Miranda Campbell miranda.campbell at torontomu.ca
Fri Feb 2 08:05:27 MST 2024


[△EXTERNAL]


Dear colleagues,

Benjamin Woo (Carleton University) and I (Miranda Campbell, Toronto Metropolitan University) are pleased to share news of our new book series, Cultural Production and Everyday Life<https://www.concordia.ca/press/news.html>, to be published with Concordia University Press:

Please see below for information about our call for statements of interest in publishing with our book series, and be in touch with any questions.

Best,
Miranda


Cultural Production and Everyday Life<https://www.concordia.ca/press/series.html#cultural>

Series editors: Miranda Campbell<https://www.torontomu.ca/creativeindustries/people/faculty/mcampbell/> (Toronto Metropolitan University) and Benjamin Woo<https://carleton.ca/sjc/profile/woo-benjamin/> (Carleton University)

What happens to our view of culture and creativity when we ground it at the level of everyday life – something that is produced by people in particular contexts? The Cultural Production and Everyday Life series seeks to expand the study of culture to include a broader range of producers, practices, and predicaments while also moving beyond a blockbuster or superstar view of culture and creativity – a more limited notion that culture is good for the economy. Alongside being a source of livelihoods, cultural production is also a way for us to know ourselves, each other, and the world – a mode of engagement or disengagement, an orientation or an ethos.
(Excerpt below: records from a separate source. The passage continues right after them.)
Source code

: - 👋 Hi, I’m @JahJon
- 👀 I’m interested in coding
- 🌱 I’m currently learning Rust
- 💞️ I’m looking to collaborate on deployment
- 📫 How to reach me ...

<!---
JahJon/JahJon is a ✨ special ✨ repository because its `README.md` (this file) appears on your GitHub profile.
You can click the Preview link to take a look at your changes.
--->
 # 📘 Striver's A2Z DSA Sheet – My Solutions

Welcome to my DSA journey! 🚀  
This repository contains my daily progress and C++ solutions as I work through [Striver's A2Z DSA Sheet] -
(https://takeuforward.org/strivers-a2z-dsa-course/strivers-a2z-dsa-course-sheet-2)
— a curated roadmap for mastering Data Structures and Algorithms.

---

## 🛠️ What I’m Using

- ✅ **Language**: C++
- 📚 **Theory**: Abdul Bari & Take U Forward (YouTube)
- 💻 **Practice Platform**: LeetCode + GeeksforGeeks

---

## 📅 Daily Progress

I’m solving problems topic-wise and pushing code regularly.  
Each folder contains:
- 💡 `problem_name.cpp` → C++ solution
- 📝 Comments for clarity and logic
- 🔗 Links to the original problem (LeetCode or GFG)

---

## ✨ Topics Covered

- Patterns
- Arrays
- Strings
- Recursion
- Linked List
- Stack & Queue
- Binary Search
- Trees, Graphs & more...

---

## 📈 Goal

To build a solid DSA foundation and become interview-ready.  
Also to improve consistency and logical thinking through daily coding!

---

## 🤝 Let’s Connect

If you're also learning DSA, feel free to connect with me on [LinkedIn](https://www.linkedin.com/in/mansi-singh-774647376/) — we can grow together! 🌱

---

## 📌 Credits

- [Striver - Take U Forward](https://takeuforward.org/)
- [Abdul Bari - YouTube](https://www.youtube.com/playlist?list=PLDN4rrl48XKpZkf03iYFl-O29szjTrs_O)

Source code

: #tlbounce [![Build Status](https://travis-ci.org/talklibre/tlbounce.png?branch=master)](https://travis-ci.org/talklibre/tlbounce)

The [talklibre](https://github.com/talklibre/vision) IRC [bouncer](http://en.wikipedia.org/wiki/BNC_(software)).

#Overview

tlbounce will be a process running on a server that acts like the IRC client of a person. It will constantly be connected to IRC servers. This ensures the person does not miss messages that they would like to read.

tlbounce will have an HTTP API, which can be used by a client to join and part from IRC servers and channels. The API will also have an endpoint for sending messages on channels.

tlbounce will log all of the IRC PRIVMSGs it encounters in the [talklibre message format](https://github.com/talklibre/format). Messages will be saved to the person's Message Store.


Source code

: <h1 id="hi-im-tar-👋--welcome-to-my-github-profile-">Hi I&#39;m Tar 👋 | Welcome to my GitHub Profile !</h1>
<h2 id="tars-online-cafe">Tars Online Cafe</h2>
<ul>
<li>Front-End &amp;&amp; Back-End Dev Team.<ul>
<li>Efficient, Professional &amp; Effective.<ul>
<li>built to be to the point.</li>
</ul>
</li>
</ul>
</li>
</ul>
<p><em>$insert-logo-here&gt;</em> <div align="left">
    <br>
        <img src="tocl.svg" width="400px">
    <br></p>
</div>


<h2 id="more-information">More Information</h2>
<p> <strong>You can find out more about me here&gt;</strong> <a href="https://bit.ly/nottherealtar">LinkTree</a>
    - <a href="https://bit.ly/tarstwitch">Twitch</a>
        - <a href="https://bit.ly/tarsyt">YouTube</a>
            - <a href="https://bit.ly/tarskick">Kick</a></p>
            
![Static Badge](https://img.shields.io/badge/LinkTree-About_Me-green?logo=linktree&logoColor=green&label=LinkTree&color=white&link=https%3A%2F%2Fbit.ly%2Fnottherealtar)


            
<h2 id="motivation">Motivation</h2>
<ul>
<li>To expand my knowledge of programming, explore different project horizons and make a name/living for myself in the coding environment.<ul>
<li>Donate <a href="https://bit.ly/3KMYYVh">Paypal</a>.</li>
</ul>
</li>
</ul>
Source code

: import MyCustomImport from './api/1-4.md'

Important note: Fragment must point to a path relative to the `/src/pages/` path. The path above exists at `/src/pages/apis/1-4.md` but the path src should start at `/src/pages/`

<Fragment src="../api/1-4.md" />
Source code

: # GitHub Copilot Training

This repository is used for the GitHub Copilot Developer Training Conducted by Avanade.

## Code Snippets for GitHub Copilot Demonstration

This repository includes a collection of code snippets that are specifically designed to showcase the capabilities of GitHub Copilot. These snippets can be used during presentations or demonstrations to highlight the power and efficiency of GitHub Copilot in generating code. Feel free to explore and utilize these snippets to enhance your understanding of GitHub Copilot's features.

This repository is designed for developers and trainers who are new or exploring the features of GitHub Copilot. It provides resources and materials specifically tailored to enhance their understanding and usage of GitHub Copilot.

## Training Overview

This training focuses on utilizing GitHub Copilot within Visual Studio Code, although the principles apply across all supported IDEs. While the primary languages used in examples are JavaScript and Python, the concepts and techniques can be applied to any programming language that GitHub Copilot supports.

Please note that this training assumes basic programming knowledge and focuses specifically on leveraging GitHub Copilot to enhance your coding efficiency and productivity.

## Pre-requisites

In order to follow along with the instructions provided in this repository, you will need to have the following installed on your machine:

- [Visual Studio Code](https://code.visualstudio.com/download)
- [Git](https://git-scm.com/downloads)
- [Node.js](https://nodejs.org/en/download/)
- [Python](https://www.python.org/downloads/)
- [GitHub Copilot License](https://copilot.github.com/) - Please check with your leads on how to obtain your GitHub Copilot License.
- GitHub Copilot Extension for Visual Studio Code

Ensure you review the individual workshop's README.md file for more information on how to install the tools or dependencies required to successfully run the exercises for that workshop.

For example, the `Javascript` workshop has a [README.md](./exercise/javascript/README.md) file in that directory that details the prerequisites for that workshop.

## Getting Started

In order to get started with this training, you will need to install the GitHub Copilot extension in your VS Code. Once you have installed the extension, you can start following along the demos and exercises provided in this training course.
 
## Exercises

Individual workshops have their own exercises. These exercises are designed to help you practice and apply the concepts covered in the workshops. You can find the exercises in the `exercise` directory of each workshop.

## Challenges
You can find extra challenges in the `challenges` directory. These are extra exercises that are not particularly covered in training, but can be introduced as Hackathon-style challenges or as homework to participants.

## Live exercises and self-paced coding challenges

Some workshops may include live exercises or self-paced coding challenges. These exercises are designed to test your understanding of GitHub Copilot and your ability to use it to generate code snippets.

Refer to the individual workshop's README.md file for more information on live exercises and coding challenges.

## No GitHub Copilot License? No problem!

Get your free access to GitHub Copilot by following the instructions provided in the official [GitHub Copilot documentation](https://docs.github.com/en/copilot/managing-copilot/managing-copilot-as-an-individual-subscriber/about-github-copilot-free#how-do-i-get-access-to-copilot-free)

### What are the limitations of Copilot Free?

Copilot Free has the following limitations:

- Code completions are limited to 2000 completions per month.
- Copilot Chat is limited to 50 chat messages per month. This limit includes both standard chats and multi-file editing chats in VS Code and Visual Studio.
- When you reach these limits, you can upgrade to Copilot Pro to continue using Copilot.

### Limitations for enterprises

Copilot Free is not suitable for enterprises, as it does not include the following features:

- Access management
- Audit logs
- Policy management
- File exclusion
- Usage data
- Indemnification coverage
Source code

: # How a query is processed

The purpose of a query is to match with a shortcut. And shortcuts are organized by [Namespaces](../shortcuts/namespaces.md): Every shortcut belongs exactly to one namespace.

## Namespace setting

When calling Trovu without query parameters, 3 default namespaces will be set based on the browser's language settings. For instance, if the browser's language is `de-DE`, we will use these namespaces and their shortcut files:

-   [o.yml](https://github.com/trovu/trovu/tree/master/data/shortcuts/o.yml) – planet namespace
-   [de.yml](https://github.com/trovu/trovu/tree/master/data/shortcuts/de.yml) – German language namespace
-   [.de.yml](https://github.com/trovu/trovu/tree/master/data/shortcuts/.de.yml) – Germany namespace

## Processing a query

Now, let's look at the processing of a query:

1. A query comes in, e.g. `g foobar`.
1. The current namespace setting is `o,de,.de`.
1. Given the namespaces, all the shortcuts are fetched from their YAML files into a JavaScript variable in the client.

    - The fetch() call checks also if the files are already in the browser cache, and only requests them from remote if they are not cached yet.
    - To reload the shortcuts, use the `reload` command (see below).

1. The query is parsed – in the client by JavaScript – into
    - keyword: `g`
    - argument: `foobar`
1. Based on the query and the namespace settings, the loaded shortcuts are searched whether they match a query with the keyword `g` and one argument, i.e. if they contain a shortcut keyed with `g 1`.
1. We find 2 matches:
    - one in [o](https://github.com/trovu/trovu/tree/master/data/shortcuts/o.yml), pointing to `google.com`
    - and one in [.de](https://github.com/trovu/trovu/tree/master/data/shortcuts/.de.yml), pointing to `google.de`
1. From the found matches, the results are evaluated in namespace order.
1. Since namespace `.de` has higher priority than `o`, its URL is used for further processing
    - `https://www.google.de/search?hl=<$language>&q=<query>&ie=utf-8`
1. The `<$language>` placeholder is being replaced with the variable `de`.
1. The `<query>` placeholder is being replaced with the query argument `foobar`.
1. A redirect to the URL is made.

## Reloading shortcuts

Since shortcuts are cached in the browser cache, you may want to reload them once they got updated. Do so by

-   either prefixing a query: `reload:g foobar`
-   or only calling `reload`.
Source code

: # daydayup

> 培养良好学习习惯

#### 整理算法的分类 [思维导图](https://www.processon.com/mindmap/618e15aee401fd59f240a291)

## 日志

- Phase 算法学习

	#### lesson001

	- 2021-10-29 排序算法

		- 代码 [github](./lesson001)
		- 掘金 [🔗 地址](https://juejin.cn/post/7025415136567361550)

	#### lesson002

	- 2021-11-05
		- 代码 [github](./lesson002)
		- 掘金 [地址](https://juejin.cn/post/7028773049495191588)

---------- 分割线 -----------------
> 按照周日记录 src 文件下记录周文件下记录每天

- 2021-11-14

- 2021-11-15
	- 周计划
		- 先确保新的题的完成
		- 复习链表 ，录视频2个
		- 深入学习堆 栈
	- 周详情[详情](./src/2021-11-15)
This view of culture and creativity is a lens to register the processes of creating – and the intersections of social, economic, and cultural forces that ultimately shape products or outputs – but juicier analyses might be found by foregrounding the process or the lived experience, rather than the product in itself. Working through, mapping, or registering relationships between sectors, actors, policies, and cultural forms gives rise to a messier account of cultural production, circulation, and reception.

Cultural Production and Everyday Life is conceived as a series of short, accessibly written, print and open-access edition pamphlets of approximately 30,000–65,000 words that foreground such questions as:

• What are the enabling conditions that allow people to keep doing and making what they are doing and making?

• What contexts inform the cultural form that is being made? How are these contexts impacted by flows of power?

• How is a cultural form experienced, and what impact does it have on the context that informed it?

• If expansion and even longevity might not necessarily be the best indicators of success, how else can cultural importance and value be registered?

It publishes contributions that read either as manifestoes for new directions for studying the practices and contexts that shape the production of media, communication and culture, or as focused vignettes exploring particular sites, spaces, and practices in rich, empirical detail. Monographs, dialogues, forums, or other alternative formats are all welcomed. Potential topics might include, but are not limited to:

• Conceptual frameworks for approaching cultural production as lived experience;

• Forms of sociality, economic activity, or both emerging in relation to creative practices;

• Experiences of particular workers, consumers, fans, audiences, or residents in relation to cultural production and creative practice;

• Collectives, organizations, spaces, scenes, and unions that support cultural production;

• Ecological analysis of contemporary or historical forms of cultural production, informal, under-attentioned, or celebrated forms of creative practice;

• and Community-making and care as forms of cultural production.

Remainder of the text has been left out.